Saturday, February 14, 2009

The paradox of "affirmative action"

A recurring theme in America involves such things as the "Rooney Rule" in pro football, where NFL teams are required to interview (but not to hire) some minority candidates for coaching positions.

I've had various things to say in the past about various forms of prejudice, here and here, for example. This blog will, hopefully, be a short version of what I want to say. The whole notion of forcing employers to fill positions with historically underrepresented folks (blacks, Hispanics, women, ... whatever) in a segment is a form of reverse discrimination. That is, discrimination that favors the historically underrepresented. Can discrimination be used to solve the problem of discrimination? An interesting question, that.

It seems evident to me that discrimination, left unchallenged, likely will go on forever. Arbitrary exclusion tends to feed on itself. Without the federally-enforced requirement for integration in the deep South, it's likely that apartheid would still be in effect there. Has this changed the situation, for the better? I believe it has, although I think any person who was opposed to segregation would have preferred that people would have changed their minds simply by force of logical and moral argument. The fact is that some people will oppose change of any sort, even to the point of violence. Has racial hatred disappeared as a result of forced integration? Not hardly. But people forced into contact sometimes change their minds when confronting real individuals rather than abstractions. Bigotry of any sort certainly can withstand frontal assault for a long time, but when you actually know and work with someone who perhaps got a position because of reverse discrimination but who evidently deserves respect for their actions, it becomes difficult to justify irrational prejudice. Minds can be changed, slowly, one at a time.

There often is a hue and cry about affirmative action giving positions to unqualified people. This becomes a rallying cry for opponents to reverse discrimination. But you have to ask yourself, of all the lily-white males who dominate so many sectors of our society, are all of them competent? Look around yourself. Not by a long shot! What I think reverse discrimination accomplishes is to give historically underrepresented folks an equal chance to be incompetent, just like most of the current occupants of those positions! Along the way, a few of them just might prove to be more competent than most. But if they don't get a chance to fail, neither do they get a chance to succeed!

In the best of all possible worlds - surely not this world! - affirmative action wouldn't be necessary. But so long as people are excluded for arbitrary reasons, then I believe that this is a way up from entrenched "forward" discrimination. Hopefully, reverse discrimination is only a temporary measure, designed to put truth in the words "equal opportunity for all". I don't like quotas any more than most, but part of creating equal opportunity is for people to be given a chance when they otherwise can't even get their foot in the door. What happens after that depends on the individual beneficiaries of reverse discrimination - will some, or even most of them prove to be incompetent? Perhaps, but they should fail because they're incompetent, not because they're black, or Hispanic, or female, or whatever.

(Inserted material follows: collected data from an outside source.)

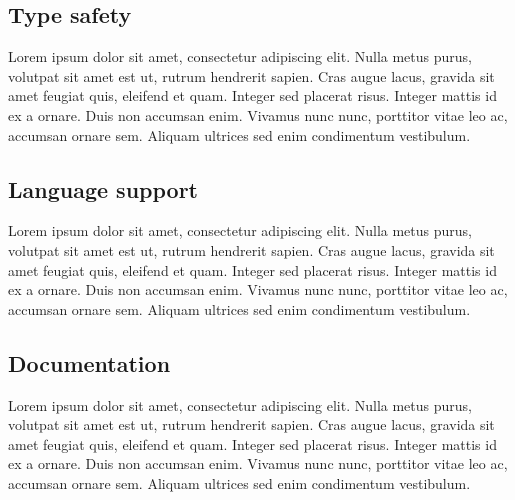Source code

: \documentclass[../report.tex]{subfiles}
\begin{document}
\subsection{Type safety}

Lorem ipsum dolor sit amet, consectetur adipiscing elit. Nulla metus purus, volutpat sit amet est ut, rutrum hendrerit sapien. Cras augue lacus, gravida sit amet feugiat quis, eleifend et quam. Integer sed placerat risus. Integer mattis id ex a ornare. Duis non accumsan enim. Vivamus nunc nunc, porttitor vitae leo ac, accumsan ornare sem. Aliquam ultrices sed enim condimentum vestibulum.

\subsection{Language support}

Lorem ipsum dolor sit amet, consectetur adipiscing elit. Nulla metus purus, volutpat sit amet est ut, rutrum hendrerit sapien. Cras augue lacus, gravida sit amet feugiat quis, eleifend et quam. Integer sed placerat risus. Integer mattis id ex a ornare. Duis non accumsan enim. Vivamus nunc nunc, porttitor vitae leo ac, accumsan ornare sem. Aliquam ultrices sed enim condimentum vestibulum.

\subsection{Documentation}

Lorem ipsum dolor sit amet, consectetur adipiscing elit. Nulla metus purus, volutpat sit amet est ut, rutrum hendrerit sapien. Cras augue lacus, gravida sit amet feugiat quis, eleifend et quam. Integer sed placerat risus. Integer mattis id ex a ornare. Duis non accumsan enim. Vivamus nunc nunc, porttitor vitae leo ac, accumsan ornare sem. Aliquam ultrices sed enim condimentum vestibulum.
\end{document}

A response to Roger's comment:

Brutally simple, indeed. If we end affirmative action, then experience tells us that entrenched "forward" discrimination will continue. I agree racism works both ways. I agree that using discrimination to cure the ills of discrimination seems paradoxical or even wrong. But history shows us we won't minimize racism by ending affirmative action - we'll only maintain the status quo.

BTW ... I was not hired once because of affirmative action, and it was made clear to me at the time just why. But I did try elsewhere and eventually was given an opportunity. For many victims of forward discrimination, they're being excluded consistently and systematically.

To use a sports analogy, Ty Willingham apparently isn't a very good college head coach and he shouldn't have a guaranteed job indefinitely just because he's black. But historically excluded folks need to be given the chance, to fail or succeed. If they fail - outta there and try someone else.